GRIMSBY MP Austin Mitchell has described his
parliamentary career as “a long drawn-out failure”.
He attributes this to having been 44 when
he was elected - “rather too old to be a rising meteor”.
What is more the onset of his parliamentary
career coincided with 18 years of opposition, scuppering any chance of a
governmental position.
Nor was there much chance of progress in
opposition because the path to promotion was blocked by the likes of such "Labour greats" as Denis Healey,
Roy Hattersley, Peter Shore, Barbara Castle and John Smith.
The MP, who has represented the constituency since 1979, has written a
book, Calendar Boy, which is about
his colourful times as a presenter both on the regional TV news programme,
Calendar, and its sister politic show Calendar
Sunday.
But he switched from TV to politics after
becoming “infatuated” by the latter.
He writes: “Politics is a minority sport
with interest less than gardening or angling and certainly less than sport.
“But it is addictive and I became hooked. I
discovered I wanted to play the game rather than just arrange the bouts and do
the commentary.”
After the glamour of TV, life as an MP
proved to be a different world - one often characterised, according to the MP,
by “pushiness, plotting, sycophancy and self-promotion”.
.
He continues: "MPs are the dogsbodies and
sewer cleaners of the constitution unless they are privately wealthy like
Michael Heseltine.
“Parliamentary activity all too often
consists of hanging around in the tea rooms gossiping, grumbling, sleeping and
waiting for something to happen.
“Nothing is more destructive to good looks
and mental balance than all-sight sittings.”
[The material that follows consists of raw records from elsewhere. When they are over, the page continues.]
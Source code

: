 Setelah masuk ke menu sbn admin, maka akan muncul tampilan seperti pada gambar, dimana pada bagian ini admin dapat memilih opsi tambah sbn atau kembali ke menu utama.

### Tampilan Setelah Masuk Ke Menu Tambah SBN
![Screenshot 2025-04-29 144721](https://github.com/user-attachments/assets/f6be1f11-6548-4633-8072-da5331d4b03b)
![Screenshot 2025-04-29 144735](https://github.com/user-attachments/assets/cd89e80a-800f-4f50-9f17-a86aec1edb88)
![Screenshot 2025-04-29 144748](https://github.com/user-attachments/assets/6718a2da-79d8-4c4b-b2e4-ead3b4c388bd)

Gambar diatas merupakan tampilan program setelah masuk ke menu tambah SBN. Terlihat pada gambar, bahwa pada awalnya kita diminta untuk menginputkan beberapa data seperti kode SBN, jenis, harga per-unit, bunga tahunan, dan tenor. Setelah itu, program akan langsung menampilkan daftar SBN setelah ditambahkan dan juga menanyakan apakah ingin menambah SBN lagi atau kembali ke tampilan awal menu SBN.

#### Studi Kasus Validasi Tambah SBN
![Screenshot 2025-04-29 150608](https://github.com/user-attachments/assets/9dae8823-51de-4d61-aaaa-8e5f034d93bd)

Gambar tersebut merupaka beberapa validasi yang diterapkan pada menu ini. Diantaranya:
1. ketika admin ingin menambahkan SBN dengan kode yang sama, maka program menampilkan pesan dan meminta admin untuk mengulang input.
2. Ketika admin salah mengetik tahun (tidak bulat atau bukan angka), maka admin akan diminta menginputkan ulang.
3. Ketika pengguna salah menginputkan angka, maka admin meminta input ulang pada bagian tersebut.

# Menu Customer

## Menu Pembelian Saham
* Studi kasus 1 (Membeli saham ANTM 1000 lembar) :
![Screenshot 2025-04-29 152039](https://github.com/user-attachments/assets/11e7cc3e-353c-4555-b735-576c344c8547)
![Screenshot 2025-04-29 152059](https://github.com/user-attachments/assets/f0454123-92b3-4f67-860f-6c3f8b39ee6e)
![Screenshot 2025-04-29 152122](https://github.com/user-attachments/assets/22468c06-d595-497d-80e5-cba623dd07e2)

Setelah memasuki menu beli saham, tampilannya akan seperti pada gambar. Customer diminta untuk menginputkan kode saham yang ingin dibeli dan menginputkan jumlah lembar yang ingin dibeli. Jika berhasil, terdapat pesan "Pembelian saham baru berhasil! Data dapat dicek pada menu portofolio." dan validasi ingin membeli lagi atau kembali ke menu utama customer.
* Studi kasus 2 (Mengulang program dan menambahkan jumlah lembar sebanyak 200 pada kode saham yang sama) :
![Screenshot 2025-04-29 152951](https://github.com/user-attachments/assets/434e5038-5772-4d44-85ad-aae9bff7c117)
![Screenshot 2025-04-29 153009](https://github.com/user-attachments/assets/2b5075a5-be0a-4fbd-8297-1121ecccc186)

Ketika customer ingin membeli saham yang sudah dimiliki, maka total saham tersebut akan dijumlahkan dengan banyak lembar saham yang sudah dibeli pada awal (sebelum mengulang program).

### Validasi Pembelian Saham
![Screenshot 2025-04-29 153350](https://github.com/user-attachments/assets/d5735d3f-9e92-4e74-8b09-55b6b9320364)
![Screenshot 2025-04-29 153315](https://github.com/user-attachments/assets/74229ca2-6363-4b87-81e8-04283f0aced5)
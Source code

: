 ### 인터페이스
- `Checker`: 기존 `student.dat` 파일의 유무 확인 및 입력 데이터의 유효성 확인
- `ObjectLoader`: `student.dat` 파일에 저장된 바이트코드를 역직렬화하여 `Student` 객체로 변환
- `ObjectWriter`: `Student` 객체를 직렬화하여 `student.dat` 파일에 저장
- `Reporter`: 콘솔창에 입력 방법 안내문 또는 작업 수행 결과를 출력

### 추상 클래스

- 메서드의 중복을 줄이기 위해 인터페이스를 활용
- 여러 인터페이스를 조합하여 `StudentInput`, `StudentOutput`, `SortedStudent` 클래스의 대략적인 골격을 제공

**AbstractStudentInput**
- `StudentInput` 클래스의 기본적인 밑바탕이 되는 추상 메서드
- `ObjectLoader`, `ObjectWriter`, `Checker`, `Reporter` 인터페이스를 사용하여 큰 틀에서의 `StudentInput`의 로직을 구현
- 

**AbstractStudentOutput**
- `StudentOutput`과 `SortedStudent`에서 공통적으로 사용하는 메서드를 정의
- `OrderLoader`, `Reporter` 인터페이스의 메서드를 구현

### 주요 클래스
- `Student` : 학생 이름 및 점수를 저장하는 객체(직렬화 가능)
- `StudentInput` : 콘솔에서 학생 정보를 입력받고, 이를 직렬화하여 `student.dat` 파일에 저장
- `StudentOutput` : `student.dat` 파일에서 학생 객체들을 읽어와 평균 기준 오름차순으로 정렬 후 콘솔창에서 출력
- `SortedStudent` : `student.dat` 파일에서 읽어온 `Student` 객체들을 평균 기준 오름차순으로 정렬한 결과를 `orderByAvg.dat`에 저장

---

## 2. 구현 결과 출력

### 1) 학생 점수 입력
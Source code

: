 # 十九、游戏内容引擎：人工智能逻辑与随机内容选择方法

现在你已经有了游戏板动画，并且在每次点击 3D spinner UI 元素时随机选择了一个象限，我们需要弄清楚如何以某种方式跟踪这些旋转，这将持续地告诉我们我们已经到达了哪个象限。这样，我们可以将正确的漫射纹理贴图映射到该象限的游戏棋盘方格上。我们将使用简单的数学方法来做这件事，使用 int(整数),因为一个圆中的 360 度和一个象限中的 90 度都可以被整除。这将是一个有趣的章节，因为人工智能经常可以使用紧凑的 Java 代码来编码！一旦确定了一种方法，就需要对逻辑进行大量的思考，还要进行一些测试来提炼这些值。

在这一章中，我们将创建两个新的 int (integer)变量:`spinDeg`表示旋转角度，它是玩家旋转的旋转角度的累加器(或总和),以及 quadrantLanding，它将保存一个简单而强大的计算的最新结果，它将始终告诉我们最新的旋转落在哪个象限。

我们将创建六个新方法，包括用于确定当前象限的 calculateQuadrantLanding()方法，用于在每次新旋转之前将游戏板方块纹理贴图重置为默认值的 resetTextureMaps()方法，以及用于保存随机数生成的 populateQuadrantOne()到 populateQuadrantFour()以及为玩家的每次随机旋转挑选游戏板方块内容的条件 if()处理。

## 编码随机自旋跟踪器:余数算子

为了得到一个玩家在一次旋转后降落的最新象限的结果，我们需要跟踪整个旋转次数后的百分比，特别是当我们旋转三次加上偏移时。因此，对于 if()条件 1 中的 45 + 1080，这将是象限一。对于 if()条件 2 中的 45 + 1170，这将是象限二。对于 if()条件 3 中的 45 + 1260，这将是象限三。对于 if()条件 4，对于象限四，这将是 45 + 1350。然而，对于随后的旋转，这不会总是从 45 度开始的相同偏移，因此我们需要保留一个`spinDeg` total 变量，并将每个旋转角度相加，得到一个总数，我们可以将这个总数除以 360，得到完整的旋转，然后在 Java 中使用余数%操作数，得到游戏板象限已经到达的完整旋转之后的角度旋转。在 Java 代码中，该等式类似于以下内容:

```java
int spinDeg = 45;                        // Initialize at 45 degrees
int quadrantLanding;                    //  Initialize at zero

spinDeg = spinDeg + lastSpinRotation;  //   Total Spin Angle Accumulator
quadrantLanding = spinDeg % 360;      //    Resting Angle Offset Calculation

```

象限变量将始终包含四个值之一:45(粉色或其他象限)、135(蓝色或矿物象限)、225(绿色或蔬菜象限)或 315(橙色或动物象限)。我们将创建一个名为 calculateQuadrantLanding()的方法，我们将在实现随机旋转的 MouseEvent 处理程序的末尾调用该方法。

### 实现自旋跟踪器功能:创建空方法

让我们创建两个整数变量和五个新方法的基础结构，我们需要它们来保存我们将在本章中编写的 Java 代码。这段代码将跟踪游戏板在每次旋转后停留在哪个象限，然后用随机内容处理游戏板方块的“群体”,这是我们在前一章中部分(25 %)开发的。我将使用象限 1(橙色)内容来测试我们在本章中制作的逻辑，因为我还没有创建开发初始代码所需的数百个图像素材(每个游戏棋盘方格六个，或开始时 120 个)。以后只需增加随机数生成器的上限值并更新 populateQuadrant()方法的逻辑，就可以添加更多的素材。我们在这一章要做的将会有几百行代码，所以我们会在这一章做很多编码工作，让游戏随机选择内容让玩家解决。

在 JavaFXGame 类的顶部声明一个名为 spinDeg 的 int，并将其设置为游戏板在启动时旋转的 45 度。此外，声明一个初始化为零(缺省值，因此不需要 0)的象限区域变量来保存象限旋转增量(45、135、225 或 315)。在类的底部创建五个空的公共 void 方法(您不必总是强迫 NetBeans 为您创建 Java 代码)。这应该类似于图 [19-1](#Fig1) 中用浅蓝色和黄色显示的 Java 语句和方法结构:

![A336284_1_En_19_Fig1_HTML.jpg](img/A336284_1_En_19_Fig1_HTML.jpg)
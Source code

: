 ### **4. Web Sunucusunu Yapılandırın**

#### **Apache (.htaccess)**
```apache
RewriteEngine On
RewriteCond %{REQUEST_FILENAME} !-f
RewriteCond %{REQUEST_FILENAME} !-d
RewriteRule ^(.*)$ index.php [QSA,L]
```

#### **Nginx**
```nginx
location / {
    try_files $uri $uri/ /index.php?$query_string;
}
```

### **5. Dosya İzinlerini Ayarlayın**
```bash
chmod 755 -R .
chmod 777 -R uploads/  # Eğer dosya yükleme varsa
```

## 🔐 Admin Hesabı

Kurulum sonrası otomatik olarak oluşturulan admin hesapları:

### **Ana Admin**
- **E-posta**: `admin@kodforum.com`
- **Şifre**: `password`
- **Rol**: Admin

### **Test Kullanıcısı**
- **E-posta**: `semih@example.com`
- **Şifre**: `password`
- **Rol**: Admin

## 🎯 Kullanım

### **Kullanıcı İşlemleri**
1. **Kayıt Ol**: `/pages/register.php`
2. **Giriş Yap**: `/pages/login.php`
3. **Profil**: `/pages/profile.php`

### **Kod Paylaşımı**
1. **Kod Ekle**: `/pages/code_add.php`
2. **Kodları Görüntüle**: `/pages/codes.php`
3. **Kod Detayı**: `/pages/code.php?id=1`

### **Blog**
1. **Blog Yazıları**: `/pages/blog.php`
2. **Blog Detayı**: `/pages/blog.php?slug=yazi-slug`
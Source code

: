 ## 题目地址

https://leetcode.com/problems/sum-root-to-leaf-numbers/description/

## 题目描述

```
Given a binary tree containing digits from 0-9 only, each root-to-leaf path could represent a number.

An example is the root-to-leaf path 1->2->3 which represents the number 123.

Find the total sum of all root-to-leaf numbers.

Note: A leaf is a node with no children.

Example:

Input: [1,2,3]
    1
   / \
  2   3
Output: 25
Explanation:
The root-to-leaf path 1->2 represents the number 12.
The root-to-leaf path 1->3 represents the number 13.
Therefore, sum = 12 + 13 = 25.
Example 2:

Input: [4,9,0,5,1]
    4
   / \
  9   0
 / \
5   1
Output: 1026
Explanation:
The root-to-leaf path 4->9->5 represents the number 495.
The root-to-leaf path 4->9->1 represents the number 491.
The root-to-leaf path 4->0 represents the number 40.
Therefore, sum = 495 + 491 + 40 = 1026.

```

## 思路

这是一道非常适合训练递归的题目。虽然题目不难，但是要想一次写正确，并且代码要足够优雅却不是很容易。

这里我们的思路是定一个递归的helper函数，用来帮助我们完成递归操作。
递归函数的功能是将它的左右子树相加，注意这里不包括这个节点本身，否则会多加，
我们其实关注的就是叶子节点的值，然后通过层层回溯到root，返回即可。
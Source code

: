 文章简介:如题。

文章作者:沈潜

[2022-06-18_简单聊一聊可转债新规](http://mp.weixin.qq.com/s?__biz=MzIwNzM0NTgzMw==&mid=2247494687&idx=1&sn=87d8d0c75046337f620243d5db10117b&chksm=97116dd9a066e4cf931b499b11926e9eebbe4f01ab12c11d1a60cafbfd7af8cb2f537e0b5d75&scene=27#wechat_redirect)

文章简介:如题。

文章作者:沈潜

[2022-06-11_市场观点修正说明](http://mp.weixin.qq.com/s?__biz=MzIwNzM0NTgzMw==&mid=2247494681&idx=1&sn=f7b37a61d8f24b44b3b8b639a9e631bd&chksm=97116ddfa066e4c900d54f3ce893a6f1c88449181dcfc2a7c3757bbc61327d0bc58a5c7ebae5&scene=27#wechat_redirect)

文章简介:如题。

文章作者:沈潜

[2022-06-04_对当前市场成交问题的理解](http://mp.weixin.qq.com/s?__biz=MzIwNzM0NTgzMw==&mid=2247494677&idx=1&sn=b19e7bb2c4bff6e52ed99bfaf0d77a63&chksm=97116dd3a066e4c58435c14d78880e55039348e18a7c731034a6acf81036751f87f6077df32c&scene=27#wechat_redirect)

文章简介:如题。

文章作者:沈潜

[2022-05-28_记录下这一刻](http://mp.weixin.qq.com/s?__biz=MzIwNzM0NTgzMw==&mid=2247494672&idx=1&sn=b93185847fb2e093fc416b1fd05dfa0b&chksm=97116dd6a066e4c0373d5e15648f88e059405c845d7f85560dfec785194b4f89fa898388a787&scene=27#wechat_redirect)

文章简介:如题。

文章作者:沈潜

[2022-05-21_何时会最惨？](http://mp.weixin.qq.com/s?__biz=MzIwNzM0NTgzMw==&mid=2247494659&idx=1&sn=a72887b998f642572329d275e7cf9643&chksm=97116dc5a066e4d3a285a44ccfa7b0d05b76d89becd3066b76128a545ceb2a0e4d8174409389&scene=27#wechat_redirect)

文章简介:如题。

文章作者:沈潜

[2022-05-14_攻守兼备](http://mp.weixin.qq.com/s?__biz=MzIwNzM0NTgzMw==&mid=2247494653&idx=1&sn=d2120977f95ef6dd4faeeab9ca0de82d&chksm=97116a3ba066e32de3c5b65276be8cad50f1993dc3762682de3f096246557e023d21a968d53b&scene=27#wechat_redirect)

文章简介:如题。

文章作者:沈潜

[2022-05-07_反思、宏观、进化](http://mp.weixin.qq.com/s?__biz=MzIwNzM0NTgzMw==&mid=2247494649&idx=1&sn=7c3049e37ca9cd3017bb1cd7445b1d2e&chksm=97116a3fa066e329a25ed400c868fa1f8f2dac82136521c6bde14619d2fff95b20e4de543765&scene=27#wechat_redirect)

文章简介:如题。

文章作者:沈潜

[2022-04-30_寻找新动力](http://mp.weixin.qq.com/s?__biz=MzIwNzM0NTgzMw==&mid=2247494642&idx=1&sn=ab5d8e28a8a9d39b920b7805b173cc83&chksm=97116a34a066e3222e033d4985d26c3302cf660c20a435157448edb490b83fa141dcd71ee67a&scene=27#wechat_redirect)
Never once in four decades was Mitchell
offered a front-bench position. “I am not complaining though it would have nice
to have been asked and offered a job - even as a lowly opposition spokesman.”he
says.
But there has been a plus side which the
MP, who will step down at next year’s General Election, describes as “serving
the best constituency in the country, one of the few real communities left”.
He adds: “At the end of the day, you can
help people, you can make minor changes to policy and you can plants seeds of
thought which may grow,
“I am glad I jumped out of the TV studio
and on to the Grimsby train.”
***
***
Much of the earlier content of the book is industry related - about the development
of Yorkshire TV and the colleagues, mostly men including Jonathan Aitken,
Richard Whiteley and Alan Hardwick with whom he worked on Calendar.
Surprisingly, he has little - and sometimes nothing - to say about his
many interviews with celebrities.
For instance, there is a photograph of Roy
Orbison but not a single word about the meeting or about the singer was like as
a studio guest
He cites John Lennon and Yoko Ono,
following the break-up of The Beatles,
as “the most interesting" of his interviewees. They talked "fascinatingly and frankly about
anything I asked”.
Yet Mitchell reveals nothing about the duo
and their replies, and the tape has apparently been lost.
“Par for the course with The Beatles,”he
says. “Granada wiped their first ever TV interview in an economy drive to re-use
video tape.”
Mitchell describes another interviewee, the
singer Joan Baez, as “a wonderful, serene, lovely lady, possibly an angel”, but
he had difficulties in his meetings with
Spike Milligan, Frankie Howerd and Anita Harris.
Of the cricketer Fred Trueman, he says:
“Once he realised he could not swear on air, Fred could always be relied on to
entertain. “
Although Mitchell has next to no knowledge of
football, he was asked to “referee” the famous studio confrontation between two
top managers, Brian Clough and Don Revie.
“Contrary to rumour neither had been
tricked into appearing,”he says. “Each received the same payment - £400 in
cash.
“The interview was dead easy for me. Each
disliked the other so much that there was no need for the interviewer to
intervene at all.
“I just sat there and watched the argument
unfurl – which it did brilliantly.
“I was fascinated by the interaction
between the two great managers, though very much on Clough’s side as the more
human of the two.”
* Calendar
Boy (published at £19.99 by Pen & Sword Books)
is available now from booksellers and online retailers.